If you follow us over on Instagram, you may have noticed that Nate and I have been out of the country. He told me he had planned a little trip over to Florida but when we showed up, the tickets-in-hand were for British Airways! Best. Husband. Ever. I thought we wouldn’t make it to Europe for at least another few years. He arranged for family to take care of the kids and had the perfect hotels selected. We saw SO much, eventually making our way up to Scotland. For anyone else making the trek, here is what I’d suggest seeing if you have 36 hours in London.

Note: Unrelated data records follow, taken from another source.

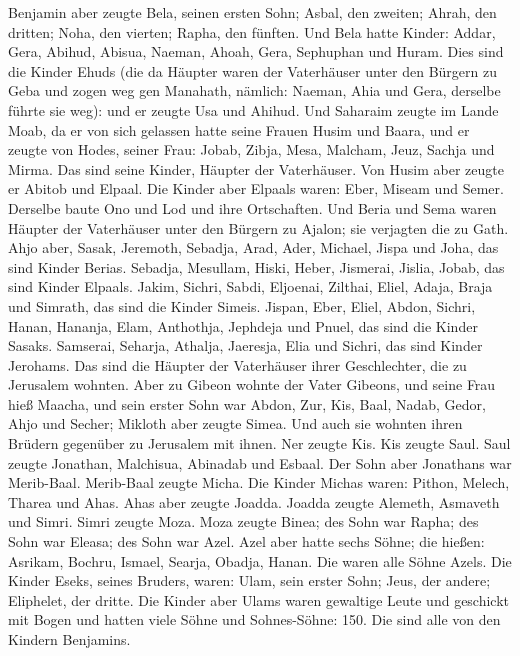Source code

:  Benjamin aber zeugte Bela, seinen ersten Sohn; Asbal, den
zweiten; Ahrah, den dritten;  Noha, den vierten; Rapha,
den fünften.  Und Bela hatte Kinder: Addar, Gera, Abihud,
 Abisua, Naeman, Ahoah,  Gera, Sephuphan und
Huram.  Dies sind die Kinder Ehuds (die da Häupter waren
der Vaterhäuser unter den Bürgern zu Geba und zogen weg gen Manahath,
 nämlich: Naeman, Ahia und Gera, derselbe führte sie weg):
und er zeugte Usa und Ahihud.  Und Saharaim zeugte im
Lande Moab, da er von sich gelassen hatte seine Frauen Husim und Baara,
 und er zeugte von Hodes, seiner Frau: Jobab, Zibja, Mesa,
Malcham,  Jeuz, Sachja und Mirma. Das sind seine Kinder,
Häupter der Vaterhäuser.  Von Husim aber zeugte er Abitob
und Elpaal.  Die Kinder aber Elpaals waren: Eber, Miseam
und Semer. Derselbe baute Ono und Lod und ihre Ortschaften.
 Und Beria und Sema waren Häupter der Vaterhäuser unter
den Bürgern zu Ajalon; sie verjagten die zu Gath.  Ahjo
aber, Sasak, Jeremoth,  Sebadja, Arad, Ader,
 Michael, Jispa und Joha, das sind Kinder Berias.
 Sebadja, Mesullam, Hiski, Heber, 
Jismerai, Jislia, Jobab, das sind Kinder Elpaals.  Jakim,
Sichri, Sabdi,  Eljoenai, Zilthai, Eliel, 
Adaja, Braja und Simrath, das sind die Kinder Simeis. 
Jispan, Eber, Eliel,  Abdon, Sichri, Hanan,
 Hananja, Elam, Anthothja,  Jephdeja und
Pnuel, das sind die Kinder Sasaks.  Samserai, Seharja,
Athalja,  Jaeresja, Elia und Sichri, das sind Kinder
Jerohams.  Das sind die Häupter der Vaterhäuser ihrer
Geschlechter, die zu Jerusalem wohnten.  Aber zu Gibeon
wohnte der Vater Gibeons, und seine Frau hieß Maacha, 
und sein erster Sohn war Abdon, Zur, Kis, Baal, Nadab, 
Gedor, Ahjo und Secher;  Mikloth aber zeugte Simea. Und
auch sie wohnten ihren Brüdern gegenüber zu Jerusalem mit ihnen.
 Ner zeugte Kis. Kis zeugte Saul. Saul zeugte Jonathan,
Malchisua, Abinadab und Esbaal.  Der Sohn aber Jonathans
war Merib-Baal. Merib-Baal zeugte Micha.  Die Kinder
Michas waren: Pithon, Melech, Tharea und Ahas.  Ahas aber
zeugte Joadda. Joadda zeugte Alemeth, Asmaveth und Simri. Simri zeugte
Moza.  Moza zeugte Binea; des Sohn war Rapha; des Sohn
war Eleasa; des Sohn war Azel.  Azel aber hatte sechs
Söhne; die hießen: Asrikam, Bochru, Ismael, Searja, Obadja, Hanan. Die
waren alle Söhne Azels.  Die Kinder Eseks, seines
Bruders, waren: Ulam, sein erster Sohn; Jeus, der andere; Eliphelet, der
dritte.  Die Kinder aber Ulams waren gewaltige Leute und
geschickt mit Bogen und hatten viele Söhne und Sohnes-Söhne: 150. Die
sind alle von den Kindern Benjamins.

We landed in Heathrow in the early afternoon, ready to hit the ground running. Grabbed a Heathrow Express ticket which dropped us in Paddington, then nabbed an Oyster card to get over to Charing Cross/Trafalgar Square on the subway (deposit money on the Oyster card and it’ll auto-calculate the best daily or weekly fare based on your usage on the subways and buses throughout the city, then you can get the excess back at the station when you’re done using the card). We didn’t spend much time exploring here, just stood by the fountain and soaked in a ton of history. It was the perfect introduction.
We walked several blocks to our hotel, The Strand Palace. This spot was perfectly-situated smack dab in the middle of the city and very reasonably-priced. Next up, grab some traditional English fish and chips, “mashy peas” and sticky toffee pudding at a historic pub called The Wellington just down the street. We grabbed WiFi at the nearby Starbucks to map out our route and public transportation from there.
Grab a bus on over to the Museum of London. Stop in to the historic Postman’s Park next door, then try to squeeze in to the museum at least half an hour before they start ushering visitors out at 5:30pm. It’s free, and it’ll give you some amazing context about everything you’ll see in the next couple of days.
Walk from there over to Barbican Centre. This cultural venue offers a theater, restaurants, library and artistic displays…but we came mostly to people-watch and see their incredible indoor garden. It closes at 5pm, but we were able to access the top floor of the building and see down into it from there. The architecture alone was worth a stop.
Walk or hop a bus back to St. Paul’s Cathedral. It’s stunning, but it’s getting late and you have a lot to see! Save your sightseeing time and money for Westminster Abbey tomorrow.
It’s dark now, but there is still TONS to see in this area. Walk across the Millennium Bridge and on over to Shakespeare’s Globe. If it had been earlier in the day, we would have run over to Borough Market, but it was closed at this point. Grab a cab or bus to GŎNG at the Shard for jaw-dropping 52nd-floor views. There will be a wait, there’s a minimum per-person spend that can be covered in a single pricey drink, and there is a dress code. After drinks there, wander over to the weirdly-shaped City Hall and back over the lit-up Tower Bridge. Walk by the Tower of London and over to the ruins of St Dunstan-in-the-East, a church built around 1100 that has astonishingly withstood years of political upheaval. It will likely be closed by this time, but even peeking through the gates at night is sobering.
Hop a bus or cab back to the hotel and crash, face-first, into your pillow. Set an alarm for the morning, but not TOO early…you need some rest and nothing around here really opens until 9 or 10am anyway.
Walk from the hotel across the Waterloo Bridge.
From there, you can go through the creepy Leake Street Tunnel. Here, Nate and I encountered a man dressed in full Johnny Depp Jack Sparrow-esque pirate garb.
Make a quick right at the end of the tunnel and grab a traditional English breakfast at a diner called Barbarella’s.
With a full belly, you’ll have enough energy to trek on over to the London Eye. We didn’t go up because the crowds were insane – I think a ground view is plenty, but be sure to book tickets ahead of time if you want to ride. Next, stroll on over past Big Ben and Parliament. Again, we didn’t go in…if this spot is really important to you, book ahead of time on the website. Visiting hours can be a bit sporadic.
Westminster Abbey is where I wiled away the better part of the morning. There, you can feel the weight of history on your shoulders. You can actually get in for free by telling them that you simply want to worship, but the audio tour is incredible and well worth the price.
From there, we walked over to the Churchill War Rooms for an up-close-and-personal look at the man largely responsible for ending World War II. I’m not usually one to kill much time in museums, but this was fascinating. Next up, a stroll over to Buckingham Palace to briefly ogle the ornate exterior.
Grab a cab or bus to Churchill Arms (you can actually get a free glass of wine or beer by signing up for their email list online!). In the back of this funky pub you’ll find the best Thai food in town, something that London is kind of known for. The servers are abrupt and pushy and will inform you that you’re allowed to have your table for no more than 60 minutes. Go with it. After that, you can stroll on through Portobello Market (it’s open every day, though the best antiques are out on Saturdays) on up to the infamous blue door from the movie Notting Hill and then walk on down to the original Melt Chocolates.
Trust me, that’ll leave you stepping away from London with a sweet taste in your mouth.